TASK OBJECTIVE:
In the material below, the lines containing the word "rolling" are required; copy each of them.

EXERCISE INPUTS:
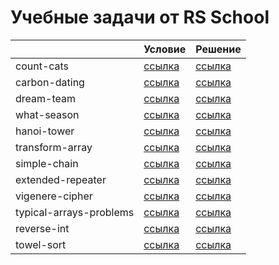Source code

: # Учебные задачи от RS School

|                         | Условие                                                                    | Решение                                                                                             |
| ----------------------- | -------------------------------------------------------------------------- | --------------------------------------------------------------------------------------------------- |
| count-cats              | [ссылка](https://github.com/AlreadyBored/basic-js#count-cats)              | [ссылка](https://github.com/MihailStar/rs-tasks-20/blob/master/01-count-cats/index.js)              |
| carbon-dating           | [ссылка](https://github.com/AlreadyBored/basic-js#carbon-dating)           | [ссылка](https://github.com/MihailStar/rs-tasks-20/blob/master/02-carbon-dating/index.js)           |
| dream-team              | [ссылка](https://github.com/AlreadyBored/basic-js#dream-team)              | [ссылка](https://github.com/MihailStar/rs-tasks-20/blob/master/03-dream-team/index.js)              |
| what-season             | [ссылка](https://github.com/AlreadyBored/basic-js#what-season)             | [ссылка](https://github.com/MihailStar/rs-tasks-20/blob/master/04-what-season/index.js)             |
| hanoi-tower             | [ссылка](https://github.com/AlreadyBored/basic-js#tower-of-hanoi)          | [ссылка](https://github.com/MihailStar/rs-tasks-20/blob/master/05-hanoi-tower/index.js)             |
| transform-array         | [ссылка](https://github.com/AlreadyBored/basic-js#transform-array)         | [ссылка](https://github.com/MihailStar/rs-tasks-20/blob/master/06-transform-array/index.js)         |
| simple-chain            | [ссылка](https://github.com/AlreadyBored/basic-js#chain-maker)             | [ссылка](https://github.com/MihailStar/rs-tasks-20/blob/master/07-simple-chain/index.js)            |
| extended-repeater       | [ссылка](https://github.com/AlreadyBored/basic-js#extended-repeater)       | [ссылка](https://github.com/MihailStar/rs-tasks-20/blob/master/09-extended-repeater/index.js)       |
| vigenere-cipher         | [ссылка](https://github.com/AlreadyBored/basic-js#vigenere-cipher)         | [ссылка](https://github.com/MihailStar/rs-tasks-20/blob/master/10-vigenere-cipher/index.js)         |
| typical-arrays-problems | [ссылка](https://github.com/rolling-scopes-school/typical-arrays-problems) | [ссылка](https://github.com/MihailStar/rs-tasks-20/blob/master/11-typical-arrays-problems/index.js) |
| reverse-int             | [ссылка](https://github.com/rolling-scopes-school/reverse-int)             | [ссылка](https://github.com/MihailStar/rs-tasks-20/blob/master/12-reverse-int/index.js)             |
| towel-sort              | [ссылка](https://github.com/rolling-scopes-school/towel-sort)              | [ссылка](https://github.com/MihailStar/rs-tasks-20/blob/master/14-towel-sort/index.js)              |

==

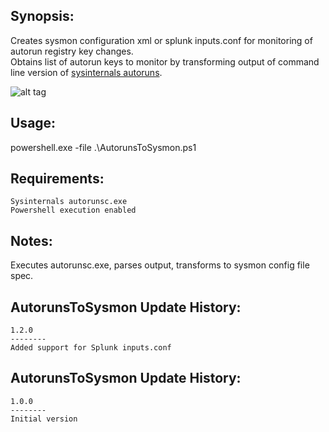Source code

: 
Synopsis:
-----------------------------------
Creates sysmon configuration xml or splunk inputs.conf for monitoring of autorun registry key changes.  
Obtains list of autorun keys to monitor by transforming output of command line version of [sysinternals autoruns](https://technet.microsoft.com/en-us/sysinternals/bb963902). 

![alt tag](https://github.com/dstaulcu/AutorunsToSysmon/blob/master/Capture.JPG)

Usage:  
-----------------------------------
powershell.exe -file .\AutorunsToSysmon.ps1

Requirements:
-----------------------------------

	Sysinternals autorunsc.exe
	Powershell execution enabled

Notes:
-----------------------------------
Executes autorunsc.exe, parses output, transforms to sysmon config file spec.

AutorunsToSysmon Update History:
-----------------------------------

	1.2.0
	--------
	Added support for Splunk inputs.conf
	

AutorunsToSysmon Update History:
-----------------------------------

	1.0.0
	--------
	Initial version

--

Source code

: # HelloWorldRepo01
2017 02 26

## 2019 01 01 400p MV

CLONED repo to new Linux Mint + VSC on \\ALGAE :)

RESPONSE TO THE TASK:
| typical-arrays-problems | [ссылка](https://github.com/rolling-scopes-school/typical-arrays-problems) | [ссылка](https://github.com/MihailStar/rs-tasks-20/blob/master/11-typical-arrays-problems/index.js) |
| reverse-int             | [ссылка](https://github.com/rolling-scopes-school/reverse-int)             | [ссылка](https://github.com/MihailStar/rs-tasks-20/blob/master/12-reverse-int/index.js)             |
| towel-sort              | [ссылка](https://github.com/rolling-scopes-school/towel-sort)              | [ссылка](https://github.com/MihailStar/rs-tasks-20/blob/master/14-towel-sort/index.js)              |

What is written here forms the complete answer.